Authorities differ in the importance they allot to the role of the biota (the total of all living organisms
in the world or some defined part of it) in driving the biogeochemical cycles, but all agree that it is
great, and it is self-evident that the constituents of the biota shape their environment to a considerable
extent. Grasslands are maintained by grazing herbivores, which destroy seedlings by eating or
trampling them, so preventing the establishment of trees, and over-grazing can reduce semi-arid land
to desert. The presence of gaseous oxygen in the atmosphere is believed to result from photosynthesis.

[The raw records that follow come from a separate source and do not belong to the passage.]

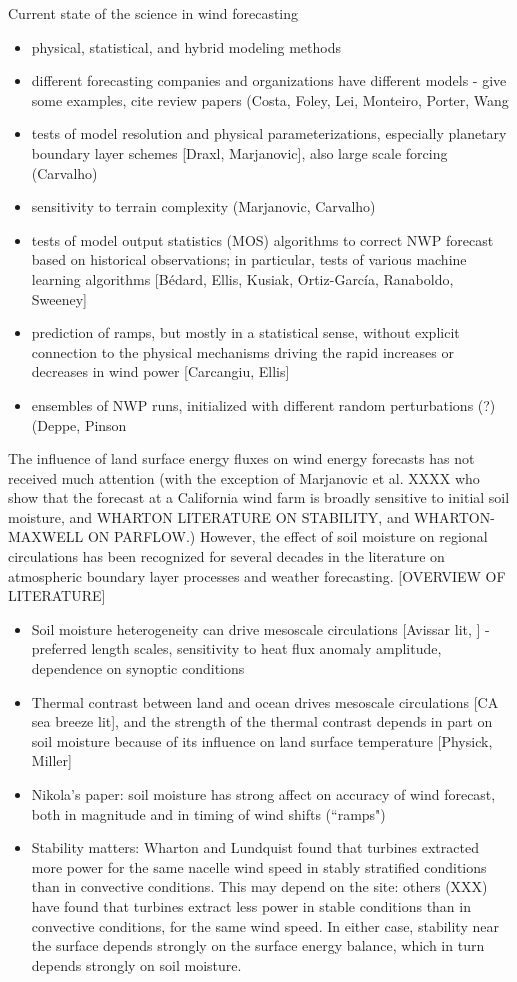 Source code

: \documentclass[12pt]{amsart}
\begin{document}
Current state of the science in wind forecasting
\begin{itemize}
\item physical, statistical, and hybrid modeling methods
\item different forecasting companies and organizations have different models - give some examples, cite review papers (Costa, Foley, Lei, Monteiro, Porter, Wang
\item tests of model resolution and physical parameterizations, especially planetary boundary layer schemes [Draxl, Marjanovic], also large scale forcing (Carvalho)
\item sensitivity to terrain complexity (Marjanovic, Carvalho)
\item tests of model output statistics (MOS) algorithms to correct NWP forecast based on historical observations; in particular, tests of various machine learning algorithms [B\'edard, Ellis, Kusiak, Ortiz-Garc\'ia, Ranaboldo, Sweeney]
\item prediction of ramps, but mostly in a statistical sense, without explicit connection to the physical mechanisms driving the rapid increases or decreases in wind power [Carcangiu, Ellis]
\item ensembles of NWP runs, initialized with different random perturbations (?) (Deppe, Pinson
\end{itemize}

The influence of land surface energy fluxes on wind energy forecasts has not received much attention (with the exception of Marjanovic et al. XXXX who show that the forecast at a California wind farm is broadly sensitive to initial soil moisture, and WHARTON LITERATURE ON STABILITY, and WHARTON-MAXWELL ON PARFLOW.)  However, the effect of soil moisture on regional circulations has been recognized for several decades in the literature on atmospheric boundary layer processes and weather forecasting.  [OVERVIEW OF LITERATURE]
\begin{itemize}
\item Soil moisture heterogeneity can drive mesoscale circulations [Avissar lit, ] - preferred length scales, sensitivity to heat flux anomaly amplitude, dependence on synoptic conditions
\item Thermal contrast between land and ocean drives mesoscale circulations [CA sea breeze lit], and the strength of the thermal contrast depends in part on soil moisture because of its influence on land surface temperature [Physick, Miller]
\item Nikola's paper: soil moisture has strong affect on accuracy of wind forecast, both in magnitude and in timing of wind shifts (``ramps")
\item Stability matters: Wharton and Lundquist found that turbines extracted more power for the same nacelle wind speed in stably stratified conditions than in convective conditions.  This may depend on the site: others (XXX) have found that turbines extract less power in stable conditions than in convective conditions, for the same wind speed.  In either case, stability near the surface depends strongly on the surface energy balance, which in turn depends strongly on soil moisture.
\end{itemize}
\end{document}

We alter the environment by the mere fact of our existence. By eating, excreting, and breathing we
interact chemically with our surroundings and thereby change them. We take and use materials,
moving them from place to place and altering their form. Thus we subtly modify environmental
conditions in ways that favour some species above others. In our concern that our environmental
modifications are now proceeding on such a scale as to be unduly harmful to other species and
possibly ourselves, we should not forget that in this respect we differ from other species only in
degree. All living things alter their surroundings, through their participation in the cycles that together
comprise the system which is the dynamic Earth.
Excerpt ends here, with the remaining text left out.